# [Exercise details]
Repeat exactly the lines that run from the start of the records below to the line with "在之前的文章中我提到过，编程", including both of those lines but not the pictures.

# [Dataset content]

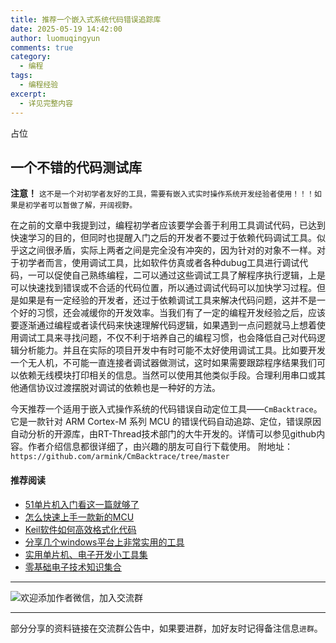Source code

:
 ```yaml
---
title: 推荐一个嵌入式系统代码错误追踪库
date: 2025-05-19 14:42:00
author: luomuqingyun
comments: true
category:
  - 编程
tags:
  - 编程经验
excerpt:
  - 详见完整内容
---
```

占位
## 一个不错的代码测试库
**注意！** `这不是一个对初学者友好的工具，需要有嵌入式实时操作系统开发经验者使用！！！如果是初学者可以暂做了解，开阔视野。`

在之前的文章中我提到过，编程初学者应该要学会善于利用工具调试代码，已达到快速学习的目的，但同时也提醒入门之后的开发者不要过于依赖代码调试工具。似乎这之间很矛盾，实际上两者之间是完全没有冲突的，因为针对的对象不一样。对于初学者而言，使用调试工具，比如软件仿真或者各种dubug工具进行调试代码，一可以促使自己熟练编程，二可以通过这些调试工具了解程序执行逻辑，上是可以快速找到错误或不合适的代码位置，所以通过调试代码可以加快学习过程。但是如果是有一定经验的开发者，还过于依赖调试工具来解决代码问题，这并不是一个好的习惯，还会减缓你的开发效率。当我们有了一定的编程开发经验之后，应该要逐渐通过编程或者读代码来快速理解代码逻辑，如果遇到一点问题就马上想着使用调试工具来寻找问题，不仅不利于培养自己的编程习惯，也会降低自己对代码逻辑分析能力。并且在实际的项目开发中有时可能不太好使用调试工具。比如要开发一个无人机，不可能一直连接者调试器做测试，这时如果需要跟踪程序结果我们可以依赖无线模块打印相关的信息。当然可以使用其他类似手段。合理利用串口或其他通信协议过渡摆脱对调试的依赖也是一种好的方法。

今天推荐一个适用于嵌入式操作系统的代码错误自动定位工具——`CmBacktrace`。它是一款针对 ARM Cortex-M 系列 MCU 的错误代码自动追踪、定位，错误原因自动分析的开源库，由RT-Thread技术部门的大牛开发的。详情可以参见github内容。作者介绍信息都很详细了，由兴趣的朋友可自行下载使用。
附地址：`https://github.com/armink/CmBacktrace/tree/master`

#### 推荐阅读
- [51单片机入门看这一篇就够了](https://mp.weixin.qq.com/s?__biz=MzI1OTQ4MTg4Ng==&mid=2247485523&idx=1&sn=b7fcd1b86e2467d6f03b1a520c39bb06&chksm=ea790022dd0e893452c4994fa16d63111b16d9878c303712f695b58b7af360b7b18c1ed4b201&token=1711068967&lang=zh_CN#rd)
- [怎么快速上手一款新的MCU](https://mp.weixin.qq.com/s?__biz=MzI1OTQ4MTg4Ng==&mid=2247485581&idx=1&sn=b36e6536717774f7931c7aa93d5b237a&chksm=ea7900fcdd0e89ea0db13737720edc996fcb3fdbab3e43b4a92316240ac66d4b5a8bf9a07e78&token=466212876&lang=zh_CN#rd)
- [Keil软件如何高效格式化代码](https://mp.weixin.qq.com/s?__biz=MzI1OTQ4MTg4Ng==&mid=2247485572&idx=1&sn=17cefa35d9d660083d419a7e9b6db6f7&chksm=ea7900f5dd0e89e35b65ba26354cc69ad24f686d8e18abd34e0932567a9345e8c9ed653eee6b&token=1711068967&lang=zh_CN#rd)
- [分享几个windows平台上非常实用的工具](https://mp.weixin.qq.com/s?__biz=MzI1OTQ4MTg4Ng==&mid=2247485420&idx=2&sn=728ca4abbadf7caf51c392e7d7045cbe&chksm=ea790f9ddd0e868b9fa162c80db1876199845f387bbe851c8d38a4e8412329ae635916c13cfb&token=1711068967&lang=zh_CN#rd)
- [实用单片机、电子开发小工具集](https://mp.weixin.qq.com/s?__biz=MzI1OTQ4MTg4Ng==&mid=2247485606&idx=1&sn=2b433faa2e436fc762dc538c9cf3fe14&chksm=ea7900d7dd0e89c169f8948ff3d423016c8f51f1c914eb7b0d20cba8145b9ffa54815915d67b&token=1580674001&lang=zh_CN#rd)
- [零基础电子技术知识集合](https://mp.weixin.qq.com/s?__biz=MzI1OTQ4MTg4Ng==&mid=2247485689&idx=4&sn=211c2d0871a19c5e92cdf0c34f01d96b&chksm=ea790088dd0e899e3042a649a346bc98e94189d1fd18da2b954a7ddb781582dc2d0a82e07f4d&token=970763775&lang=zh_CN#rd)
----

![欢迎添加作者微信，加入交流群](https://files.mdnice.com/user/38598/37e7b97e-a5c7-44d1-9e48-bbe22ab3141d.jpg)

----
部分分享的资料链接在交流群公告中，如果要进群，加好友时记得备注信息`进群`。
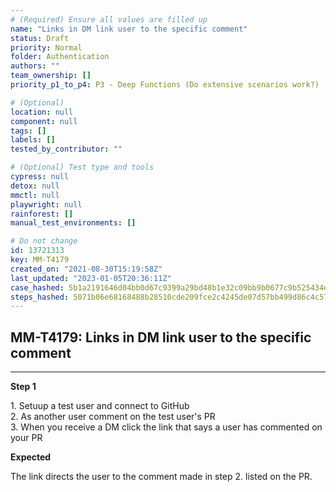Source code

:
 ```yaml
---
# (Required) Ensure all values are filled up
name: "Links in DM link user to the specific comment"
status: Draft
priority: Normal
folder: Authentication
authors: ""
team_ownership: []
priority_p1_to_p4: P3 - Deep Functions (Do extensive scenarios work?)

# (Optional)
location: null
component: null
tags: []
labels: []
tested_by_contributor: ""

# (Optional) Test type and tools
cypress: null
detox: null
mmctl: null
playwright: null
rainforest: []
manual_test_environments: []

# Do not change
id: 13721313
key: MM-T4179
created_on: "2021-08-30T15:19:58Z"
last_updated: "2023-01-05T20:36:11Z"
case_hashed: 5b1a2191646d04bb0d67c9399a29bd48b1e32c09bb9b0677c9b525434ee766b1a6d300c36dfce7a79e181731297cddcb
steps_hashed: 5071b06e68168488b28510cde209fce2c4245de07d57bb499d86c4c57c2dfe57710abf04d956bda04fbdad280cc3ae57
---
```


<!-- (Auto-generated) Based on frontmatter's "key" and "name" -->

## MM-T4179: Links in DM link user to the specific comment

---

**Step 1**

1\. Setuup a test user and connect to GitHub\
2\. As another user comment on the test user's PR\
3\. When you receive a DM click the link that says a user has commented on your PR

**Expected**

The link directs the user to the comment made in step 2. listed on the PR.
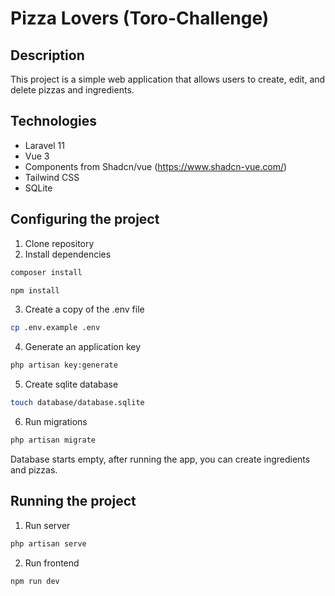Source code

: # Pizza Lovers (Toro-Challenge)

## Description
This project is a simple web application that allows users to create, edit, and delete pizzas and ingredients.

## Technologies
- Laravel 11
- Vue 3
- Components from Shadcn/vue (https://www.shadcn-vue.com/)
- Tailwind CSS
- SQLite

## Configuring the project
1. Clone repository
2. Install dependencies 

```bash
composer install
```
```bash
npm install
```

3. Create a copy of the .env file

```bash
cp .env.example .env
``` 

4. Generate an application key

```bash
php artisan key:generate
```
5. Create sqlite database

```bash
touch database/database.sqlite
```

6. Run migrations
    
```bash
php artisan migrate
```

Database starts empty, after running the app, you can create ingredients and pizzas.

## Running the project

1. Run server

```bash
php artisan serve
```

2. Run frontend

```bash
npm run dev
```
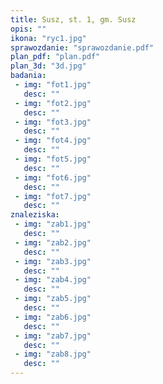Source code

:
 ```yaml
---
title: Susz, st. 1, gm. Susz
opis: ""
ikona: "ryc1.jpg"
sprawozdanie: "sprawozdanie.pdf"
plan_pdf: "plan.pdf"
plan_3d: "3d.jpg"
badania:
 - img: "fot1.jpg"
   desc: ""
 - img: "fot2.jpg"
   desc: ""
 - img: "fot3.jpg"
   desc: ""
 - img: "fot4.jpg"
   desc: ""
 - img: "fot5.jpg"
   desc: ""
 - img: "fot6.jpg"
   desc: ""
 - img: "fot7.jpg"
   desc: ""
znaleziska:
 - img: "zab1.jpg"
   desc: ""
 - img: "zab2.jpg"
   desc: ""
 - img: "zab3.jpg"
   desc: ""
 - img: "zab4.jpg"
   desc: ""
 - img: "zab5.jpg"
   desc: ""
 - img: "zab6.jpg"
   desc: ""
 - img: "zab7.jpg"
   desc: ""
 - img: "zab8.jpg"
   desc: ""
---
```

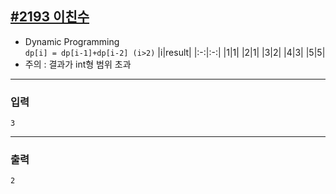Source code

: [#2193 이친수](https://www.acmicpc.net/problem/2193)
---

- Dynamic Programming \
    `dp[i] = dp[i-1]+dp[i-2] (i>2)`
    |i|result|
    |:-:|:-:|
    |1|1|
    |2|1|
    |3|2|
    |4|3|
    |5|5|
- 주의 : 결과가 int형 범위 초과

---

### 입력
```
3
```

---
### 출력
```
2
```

# [Exercise result]
Source code

:
 ```yaml
---
title: 推荐一个嵌入式系统代码错误追踪库
date: 2025-05-19 14:42:00
author: luomuqingyun
comments: true
category:
  - 编程
tags:
  - 编程经验
excerpt:
  - 详见完整内容
---
```

占位
## 一个不错的代码测试库
**注意！** `这不是一个对初学者友好的工具，需要有嵌入式实时操作系统开发经验者使用！！！如果是初学者可以暂做了解，开阔视野。`

在之前的文章中我提到过，编程初学者应该要学会善于利用工具调试代码，已达到快速学习的目的，但同时也提醒入门之后的开发者不要过于依赖代码调试工具。似乎这之间很矛盾，实际上两者之间是完全没有冲突的，因为针对的对象不一样。对于初学者而言，使用调试工具，比如软件仿真或者各种dubug工具进行调试代码，一可以促使自己熟练编程，二可以通过这些调试工具了解程序执行逻辑，上是可以快速找到错误或不合适的代码位置，所以通过调试代码可以加快学习过程。但是如果是有一定经验的开发者，还过于依赖调试工具来解决代码问题，这并不是一个好的习惯，还会减缓你的开发效率。当我们有了一定的编程开发经验之后，应该要逐渐通过编程或者读代码来快速理解代码逻辑，如果遇到一点问题就马上想着使用调试工具来寻找问题，不仅不利于培养自己的编程习惯，也会降低自己对代码逻辑分析能力。并且在实际的项目开发中有时可能不太好使用调试工具。比如要开发一个无人机，不可能一直连接者调试器做测试，这时如果需要跟踪程序结果我们可以依赖无线模块打印相关的信息。当然可以使用其他类似手段。合理利用串口或其他通信协议过渡摆脱对调试的依赖也是一种好的方法。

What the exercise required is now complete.